To do: Output only the lines of the entries that follow, starting at the one with "gives the empirical power law" and running down to the one with "analytic upper bound", both included and unchanged.

Listed entries:
+++

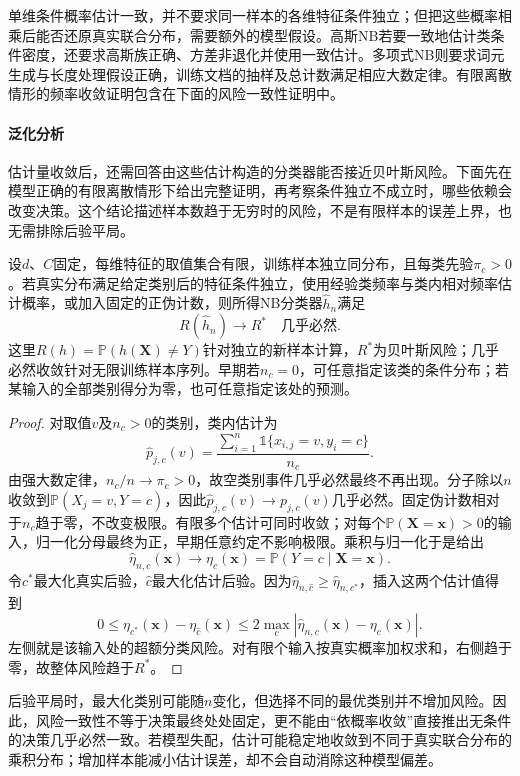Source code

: 单维条件概率估计一致，并不要求同一样本的各维特征条件独立；但把这些概率相乘后能否还原真实联合分布，需要额外的模型假设。高斯NB若要一致地估计类条件密度，还要求高斯族正确、方差非退化并使用一致估计。多项式NB则要求词元生成与长度处理假设正确，训练文档的抽样及总计数满足相应大数定律。有限离散情形的频率收敛证明包含在下面的风险一致性证明中。

\paragraph{泛化分析}
估计量收敛后，还需回答由这些估计构造的分类器能否接近贝叶斯风险。下面先在模型正确的有限离散情形下给出完整证明，再考察条件独立不成立时，哪些依赖会改变决策。这个结论描述样本数趋于无穷时的风险，不是有限样本的误差上界，也无需排除后验平局。
\begin{theorem}[有限离散特征下NB的风险一致性]
  \label{thm:classification-naive-bayes-consistency}
  设$d$、$C$固定，每维特征的取值集合有限，训练样本独立同分布，且每类先验$\pi_c>0$。若真实分布满足给定类别后的特征条件独立，使用经验类频率与类内相对频率估计概率，或加入固定的正伪计数，则所得NB分类器$\hat h_n$满足
  \[
    R(\hat h_n)\longrightarrow R^\ast
    \quad\text{几乎必然}.
  \]
  这里$R(h)=\mathbb{P}(h(\bm{X})\neq Y)$针对独立的新样本计算，$R^\ast$为贝叶斯风险；几乎必然收敛针对无限训练样本序列。早期若$n_c=0$，可任意指定该类的条件分布；若某输入的全部类别得分为零，也可任意指定该处的预测。
\end{theorem}
\begin{proof}
  对取值$v$及$n_c>0$的类别，类内估计为
  \[
    \hat p_{j,c}(v)
    =\frac{\sum_{i=1}^{n}\mathbb{1}\{x_{i,j}=v,y_i=c\}}
           {n_c}.
  \]
  由强大数定律，$n_c/n\to\pi_c>0$，故空类别事件几乎必然最终不再出现。分子除以$n$收敛到$\mathbb{P}(X_j=v,Y=c)$，因此$\hat p_{j,c}(v)\to p_{j,c}(v)$几乎必然。固定伪计数相对于$n_c$趋于零，不改变极限。有限多个估计可同时收敛；对每个$\mathbb{P}(\bm{X}=\bm{x})>0$的输入，归一化分母最终为正，早期任意约定不影响极限。乘积与归一化于是给出
  \[
    \hat\eta_{n,c}(\bm{x})
    \longrightarrow
    \eta_c(\bm{x})=\mathbb{P}(Y=c\mid\bm{X}=\bm{x}).
  \]
  令$c^\ast$最大化真实后验，$\hat c$最大化估计后验。因为$\hat\eta_{n,\hat c}\geq\hat\eta_{n,c^\ast}$，插入这两个估计值得到
  \[
    0\leq\eta_{c^\ast}(\bm{x})-\eta_{\hat c}(\bm{x})
    \leq2\max_c|\hat\eta_{n,c}(\bm{x})-\eta_c(\bm{x})|.
  \]
  左侧就是该输入处的超额分类风险。对有限个输入按真实概率加权求和，右侧趋于零，故整体风险趋于$R^\ast$。
\end{proof}

后验平局时，最大化类别可能随$n$变化，但选择不同的最优类别并不增加风险。因此，风险一致性不等于决策最终处处固定，更不能由“依概率收敛”直接推出无条件的决策几乎必然一致。若模型失配，估计可能稳定地收敛到不同于真实联合分布的乘积分布；增加样本能减小估计误差，却不会自动消除这种模型偏差。

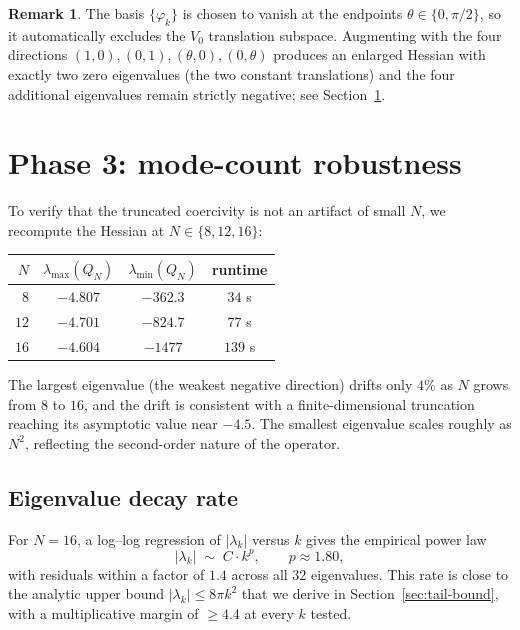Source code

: \documentclass[11pt]{amsart}
\theoremstyle{plain}
\theoremstyle{definition}
\newtheorem{remark}[theorem]{Remark}
\begin{document}
\begin{remark}
The basis $\{\varphi_{k}\}$ is chosen to vanish at the endpoints
$\theta \in \{0, \pi/2\}$, so it automatically excludes the
$V_{0}$ translation subspace.  Augmenting with the four directions
$(1, 0), (0, 1), (\theta, 0), (0, \theta)$ produces an enlarged
Hessian with exactly two zero eigenvalues (the two constant
translations) and the four additional eigenvalues remain strictly
negative; see Section~\ref{sec:phase3}.
\end{remark}

\section{Phase 3: mode-count robustness}\label{sec:phase3}

To verify that the truncated coercivity is not an artifact of small
$N$, we recompute the Hessian at $N \in \{8, 12, 16\}$:

\begin{center}
\begin{tabular}{rccc}
\toprule
$N$ & $\lambda_{\max}(Q_{N})$ & $\lambda_{\min}(Q_{N})$ & runtime \\
\midrule
$8$  & $-4.807$ & $-362.3$  & $34$ s \\
$12$ & $-4.701$ & $-824.7$  & $77$ s \\
$16$ & $-4.604$ & $-1477$ & $139$ s \\
\bottomrule
\end{tabular}
\end{center}

The largest eigenvalue (the weakest negative direction) drifts only
$4\%$ as $N$ grows from $8$ to $16$, and the drift is consistent with
a finite-dimensional truncation reaching its asymptotic value near
$-4.5$.  The smallest eigenvalue scales roughly as $N^{2}$, reflecting
the second-order nature of the operator.

\subsection{Eigenvalue decay rate}

For $N = 16$, a log--log regression of $|\lambda_{k}|$ versus $k$
gives the empirical power law
\begin{equation}\label{eq:decay}
  |\lambda_{k}| \;\sim\; C \cdot k^{p}, \qquad p \approx 1.80,
\end{equation}
with residuals within a factor of $1.4$ across all $32$
eigenvalues.  This rate is close to the analytic upper bound
$|\lambda_{k}| \leq 8\pi k^{2}$ that we derive in
Section~\ref{sec:tail-bound}, with a multiplicative margin of $\geq
4.4$ at every $k$ tested.
\end{document}
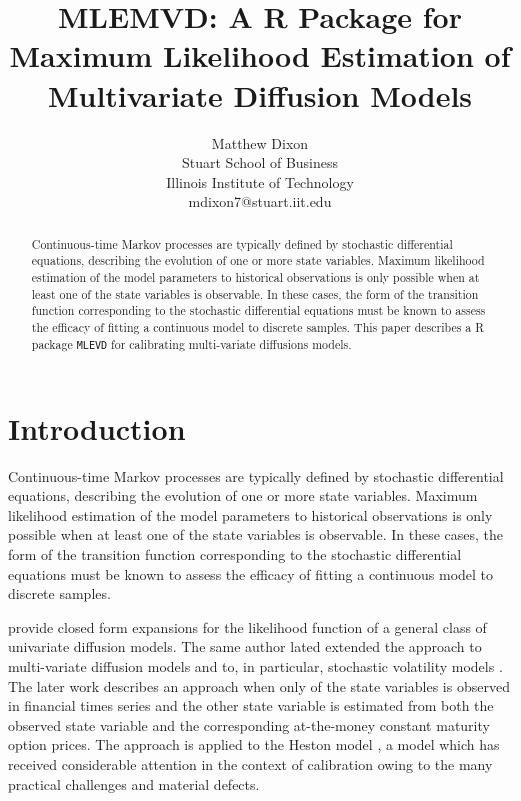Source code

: \documentclass{article}
\begin{document}
\setlength{\pdfpageheight}{\paperheight}
\setlength{\pdfpagewidth}{\paperwidth}


\title{MLEMVD: A R Package for Maximum Likelihood Estimation of Multivariate Diffusion Models}

\author{Matthew Dixon\\
           Stuart School of Business\\
	   Illinois Institute of Technology\\
           mdixon7@stuart.iit.edu}

\maketitle
\begin{abstract}
Continuous-time Markov
processes are typically defined by stochastic differential equations, describing the evolution of one or more state variables.
Maximum likelihood estimation of the model parameters to historical observations is only possible when at least one of the state variables is observable. In these cases, the form of the transition function corresponding to the stochastic differential equations must be known to assess the efficacy of fitting a continuous model to discrete samples.  This paper describes a R package \verb|MLEVD| for calibrating multi-variate diffusions models.
\end{abstract}


\section{Introduction}
Continuous-time Markov
processes are typically defined by stochastic differential equations, describing the evolution of one or more state variables.
Maximum likelihood estimation of the model parameters to historical observations is only possible when at least one of the state variables is observable. In these cases, the form of the transition function corresponding to the stochastic differential equations must be known to assess the efficacy of fitting a continuous model to discrete samples.  


\cite{Sahalia2002} provide closed form expansions for the likelihood function of a general class of univariate diffusion models. The same author lated extended the approach to multi-variate diffusion models \cite{Sahalia2008} and to, in particular, stochastic volatility models \cite{Sahalia2007}. The later work describes an approach when only of the state variables is observed in financial times series and the other state variable is estimated from both the observed state variable and the corresponding at-the-money constant maturity option prices. The approach is applied to the Heston model \cite{HESTON1993}, a model which has received considerable attention in the context of calibration owing to the many practical challenges and material defects. 
\end{document}
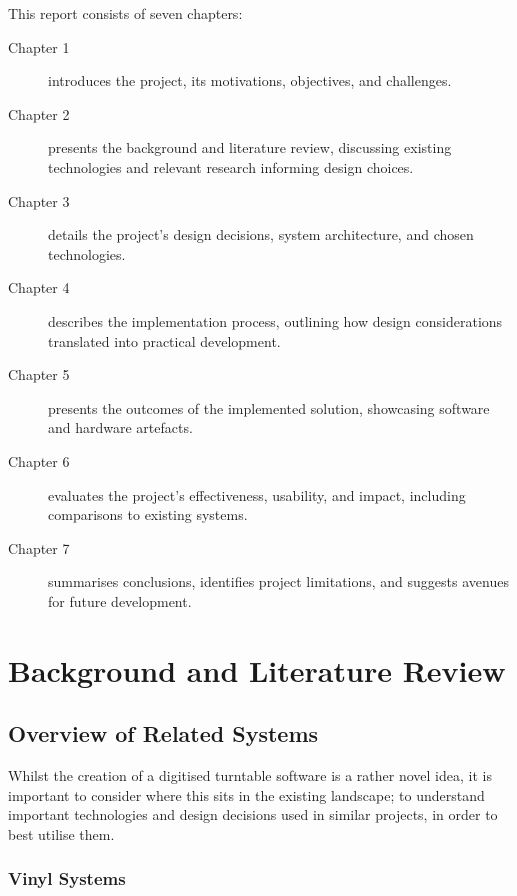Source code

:             This report consists of seven chapters:
            \begin{description}
                \item[Chapter 1] introduces the project, its motivations, objectives, and challenges.
                \item[Chapter 2] presents the background and literature review, discussing existing technologies and relevant research informing design choices.
                \item[Chapter 3] details the project's design decisions, system architecture, and chosen technologies.
                \item[Chapter 4] describes the implementation process, outlining how design considerations translated into practical development.
                \item[Chapter 5] presents the outcomes of the implemented solution, showcasing software and hardware artefacts.
                \item[Chapter 6] evaluates the project's effectiveness, usability, and impact, including comparisons to existing systems.
                \item[Chapter 7] summarises conclusions, identifies project limitations, and suggests avenues for future development.
            \end{description}
    
    \section{Background and Literature Review} %
    
      \subsection{Overview of Related Systems}
    
        Whilst the creation of a digitised turntable software is a rather novel idea, it is important to consider where this sits in the existing landscape; to understand important technologies and design decisions used in similar projects, in order to best utilise them.
      
        \subsubsection{Vinyl Systems}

+++

Expected answer:
gives the empirical power law
\begin{equation}\label{eq:decay}
  |\lambda_{k}| \;\sim\; C \cdot k^{p}, \qquad p \approx 1.80,
\end{equation}
with residuals within a factor of $1.4$ across all $32$
eigenvalues.  This rate is close to the analytic upper bound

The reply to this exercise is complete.